Y$_{3}$Fe$_{5}$O$_{12}$ (YIG) is a well-established material for microwave applications and pure spin transport. Gd$_{3}$Ga$_{5}$O$_{12}$ (GGG) is a widely used substrate for epitaxial YIG film growth with very small lattice mismatch. Based on our recent study showing enhanced magnetization in YIG films, we suspect the strong Gd moment in GGG may couple to YIG and affect ferromagnetic resonance spin pumping. To probe this effect, we selected a lattice-matched diamagnetic buffer layer, Y$_{3}$Sc$_{2}$Al$_{3}$O$_{12}$ (YSAG), to decouple the potential magnetic interaction between YIG and GGG. Phase-pure YSAG powder, prepared by sol-gel synthesis, was made into a target for epitaxial growth of YSAG films on GGG using off-axis sputtering.
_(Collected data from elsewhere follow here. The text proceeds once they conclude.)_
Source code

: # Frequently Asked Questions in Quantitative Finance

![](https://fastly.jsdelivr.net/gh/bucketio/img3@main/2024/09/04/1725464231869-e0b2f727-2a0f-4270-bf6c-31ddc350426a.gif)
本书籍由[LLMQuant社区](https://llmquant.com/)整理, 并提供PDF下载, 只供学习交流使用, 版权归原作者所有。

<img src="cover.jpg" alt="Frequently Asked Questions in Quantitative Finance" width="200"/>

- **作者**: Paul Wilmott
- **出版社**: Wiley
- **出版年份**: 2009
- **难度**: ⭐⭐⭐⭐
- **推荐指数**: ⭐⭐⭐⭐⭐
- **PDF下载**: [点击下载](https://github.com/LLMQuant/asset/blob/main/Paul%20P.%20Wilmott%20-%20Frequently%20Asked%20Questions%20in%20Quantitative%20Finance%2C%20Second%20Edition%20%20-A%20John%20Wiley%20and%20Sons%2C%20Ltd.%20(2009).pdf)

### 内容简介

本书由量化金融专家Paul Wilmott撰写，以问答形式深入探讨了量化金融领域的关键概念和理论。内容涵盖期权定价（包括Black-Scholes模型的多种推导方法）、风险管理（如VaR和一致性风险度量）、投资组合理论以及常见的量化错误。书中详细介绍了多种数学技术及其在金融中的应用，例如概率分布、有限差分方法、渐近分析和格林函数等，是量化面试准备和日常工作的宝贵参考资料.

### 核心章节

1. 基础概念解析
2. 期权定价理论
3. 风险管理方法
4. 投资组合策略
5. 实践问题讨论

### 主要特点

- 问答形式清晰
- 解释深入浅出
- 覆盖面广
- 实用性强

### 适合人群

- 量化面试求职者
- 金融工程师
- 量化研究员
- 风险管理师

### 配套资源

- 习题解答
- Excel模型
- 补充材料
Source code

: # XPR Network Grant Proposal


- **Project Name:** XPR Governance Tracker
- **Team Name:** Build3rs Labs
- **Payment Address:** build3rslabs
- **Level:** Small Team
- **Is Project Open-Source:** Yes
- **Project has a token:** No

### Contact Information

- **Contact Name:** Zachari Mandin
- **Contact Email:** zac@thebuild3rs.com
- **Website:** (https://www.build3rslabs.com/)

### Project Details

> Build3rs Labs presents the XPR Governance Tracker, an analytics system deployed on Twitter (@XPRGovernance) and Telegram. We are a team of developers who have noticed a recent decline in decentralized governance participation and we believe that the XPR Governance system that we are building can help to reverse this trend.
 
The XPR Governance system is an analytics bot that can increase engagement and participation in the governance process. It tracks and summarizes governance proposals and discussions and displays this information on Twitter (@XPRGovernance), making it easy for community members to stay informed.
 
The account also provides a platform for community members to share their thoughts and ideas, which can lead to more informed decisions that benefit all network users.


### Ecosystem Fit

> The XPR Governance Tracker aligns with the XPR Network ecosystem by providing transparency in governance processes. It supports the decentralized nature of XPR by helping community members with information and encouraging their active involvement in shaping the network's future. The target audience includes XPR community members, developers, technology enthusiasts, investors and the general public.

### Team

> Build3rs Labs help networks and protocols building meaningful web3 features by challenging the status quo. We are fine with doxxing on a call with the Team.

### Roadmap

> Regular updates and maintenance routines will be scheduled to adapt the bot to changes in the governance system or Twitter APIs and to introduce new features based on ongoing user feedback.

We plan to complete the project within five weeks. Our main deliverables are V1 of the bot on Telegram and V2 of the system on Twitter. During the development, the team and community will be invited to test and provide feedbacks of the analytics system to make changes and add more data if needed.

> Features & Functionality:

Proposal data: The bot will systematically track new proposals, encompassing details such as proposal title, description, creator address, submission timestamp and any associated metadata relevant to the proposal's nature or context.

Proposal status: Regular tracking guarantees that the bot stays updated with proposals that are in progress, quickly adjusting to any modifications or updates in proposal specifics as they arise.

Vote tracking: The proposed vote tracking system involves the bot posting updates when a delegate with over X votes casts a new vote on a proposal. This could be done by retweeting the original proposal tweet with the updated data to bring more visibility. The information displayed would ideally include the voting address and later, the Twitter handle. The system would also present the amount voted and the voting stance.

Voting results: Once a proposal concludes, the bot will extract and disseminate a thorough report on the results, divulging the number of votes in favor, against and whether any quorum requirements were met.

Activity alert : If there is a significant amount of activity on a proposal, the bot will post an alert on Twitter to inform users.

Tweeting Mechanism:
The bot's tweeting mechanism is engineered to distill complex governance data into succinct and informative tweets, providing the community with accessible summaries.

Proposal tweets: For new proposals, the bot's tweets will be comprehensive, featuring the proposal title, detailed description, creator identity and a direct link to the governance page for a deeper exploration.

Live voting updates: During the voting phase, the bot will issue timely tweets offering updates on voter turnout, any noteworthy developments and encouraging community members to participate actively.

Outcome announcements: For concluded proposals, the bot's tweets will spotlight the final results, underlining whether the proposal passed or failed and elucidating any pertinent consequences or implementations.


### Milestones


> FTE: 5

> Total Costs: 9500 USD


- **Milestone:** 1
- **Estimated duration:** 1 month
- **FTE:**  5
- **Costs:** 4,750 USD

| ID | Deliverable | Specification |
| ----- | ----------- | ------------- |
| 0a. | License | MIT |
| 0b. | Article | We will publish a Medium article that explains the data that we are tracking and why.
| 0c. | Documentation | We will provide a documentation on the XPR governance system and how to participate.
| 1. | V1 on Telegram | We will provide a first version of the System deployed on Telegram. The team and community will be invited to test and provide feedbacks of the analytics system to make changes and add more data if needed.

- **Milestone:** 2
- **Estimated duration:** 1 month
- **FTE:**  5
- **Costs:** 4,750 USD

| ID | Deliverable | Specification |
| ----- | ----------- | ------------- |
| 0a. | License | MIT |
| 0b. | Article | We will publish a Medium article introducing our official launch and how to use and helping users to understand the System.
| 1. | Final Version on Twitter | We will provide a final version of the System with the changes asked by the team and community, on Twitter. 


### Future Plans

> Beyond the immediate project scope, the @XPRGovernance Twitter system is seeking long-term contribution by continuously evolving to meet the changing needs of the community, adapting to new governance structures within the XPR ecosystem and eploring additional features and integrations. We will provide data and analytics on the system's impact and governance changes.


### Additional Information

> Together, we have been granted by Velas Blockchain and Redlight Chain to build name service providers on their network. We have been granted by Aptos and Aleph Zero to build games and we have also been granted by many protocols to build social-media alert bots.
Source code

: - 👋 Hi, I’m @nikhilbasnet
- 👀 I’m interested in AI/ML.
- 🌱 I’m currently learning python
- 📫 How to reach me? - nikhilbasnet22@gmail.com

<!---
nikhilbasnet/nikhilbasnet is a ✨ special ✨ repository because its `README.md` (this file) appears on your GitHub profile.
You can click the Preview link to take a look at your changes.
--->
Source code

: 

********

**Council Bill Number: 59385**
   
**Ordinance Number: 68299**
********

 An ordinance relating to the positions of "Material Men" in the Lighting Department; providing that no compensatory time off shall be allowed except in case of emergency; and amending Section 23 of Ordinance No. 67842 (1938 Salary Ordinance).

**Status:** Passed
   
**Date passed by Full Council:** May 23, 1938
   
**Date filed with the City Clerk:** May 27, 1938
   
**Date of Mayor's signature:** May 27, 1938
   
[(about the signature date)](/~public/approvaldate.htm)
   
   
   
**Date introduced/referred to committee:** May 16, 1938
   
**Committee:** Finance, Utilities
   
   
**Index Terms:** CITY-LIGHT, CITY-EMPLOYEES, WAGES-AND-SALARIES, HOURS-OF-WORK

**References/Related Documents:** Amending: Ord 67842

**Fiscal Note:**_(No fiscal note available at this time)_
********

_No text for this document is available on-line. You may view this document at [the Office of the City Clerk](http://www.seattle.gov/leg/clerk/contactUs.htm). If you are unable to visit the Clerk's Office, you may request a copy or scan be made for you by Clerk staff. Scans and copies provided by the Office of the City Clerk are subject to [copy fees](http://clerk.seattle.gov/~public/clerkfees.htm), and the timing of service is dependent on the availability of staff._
X-ray diffraction revealed clear Laue oscillations and a narrow YSAG rocking curve of FWHM 0.0074 degrees, demonstrating high crystalline quality. In addition, the in-plane lattice constant of YSAG films is within 0.1{\%} to those of GGG and YIG, making it an ideal buffer layer for this study. We then grow YIG films on YSAG buffered GGG, which show similarly high crystalline quality and ferromagnetic resonance properties to YIG films on GGG. We will also discuss dynamic spin transport studies using YIG/YSAG/GGG.